Apart from the images, output the data below exactly.
(EXERCISE INPUT begins)
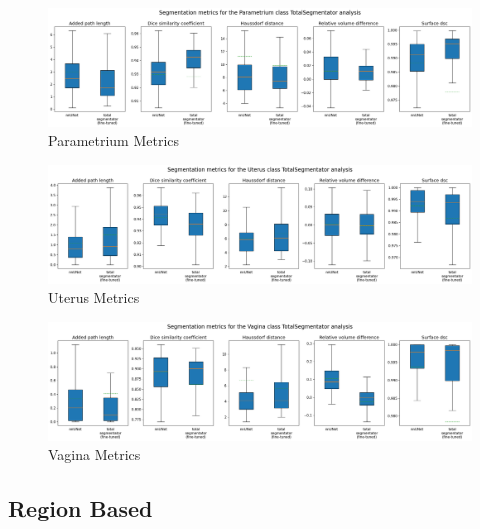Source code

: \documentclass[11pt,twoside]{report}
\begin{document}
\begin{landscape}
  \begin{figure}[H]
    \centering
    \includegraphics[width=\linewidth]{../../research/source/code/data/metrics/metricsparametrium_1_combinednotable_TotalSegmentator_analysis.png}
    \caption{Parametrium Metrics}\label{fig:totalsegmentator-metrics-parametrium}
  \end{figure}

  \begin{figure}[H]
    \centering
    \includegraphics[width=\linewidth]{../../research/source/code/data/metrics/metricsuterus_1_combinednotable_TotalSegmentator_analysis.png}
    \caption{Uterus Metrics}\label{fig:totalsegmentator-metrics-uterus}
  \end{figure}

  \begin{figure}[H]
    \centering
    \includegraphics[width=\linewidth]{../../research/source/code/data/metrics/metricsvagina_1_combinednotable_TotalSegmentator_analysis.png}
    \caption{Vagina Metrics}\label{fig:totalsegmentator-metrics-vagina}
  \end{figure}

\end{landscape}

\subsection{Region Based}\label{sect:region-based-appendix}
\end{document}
(EXERCISE INPUT ends)
[TASK OUTPUT]:
Source code

: \documentclass[11pt,twoside]{report}
\begin{document}
\begin{landscape}
  \begin{figure}[H]
    \centering
    \includegraphics[width=\linewidth]{../../research/source/code/data/metrics/metricsparametrium_1_combinednotable_TotalSegmentator_analysis.png}
    \caption{Parametrium Metrics}\label{fig:totalsegmentator-metrics-parametrium}
  \end{figure}

  \begin{figure}[H]
    \centering
    \includegraphics[width=\linewidth]{../../research/source/code/data/metrics/metricsuterus_1_combinednotable_TotalSegmentator_analysis.png}
    \caption{Uterus Metrics}\label{fig:totalsegmentator-metrics-uterus}
  \end{figure}

  \begin{figure}[H]
    \centering
    \includegraphics[width=\linewidth]{../../research/source/code/data/metrics/metricsvagina_1_combinednotable_TotalSegmentator_analysis.png}
    \caption{Vagina Metrics}\label{fig:totalsegmentator-metrics-vagina}
  \end{figure}

\end{landscape}

\subsection{Region Based}\label{sect:region-based-appendix}
\end{document}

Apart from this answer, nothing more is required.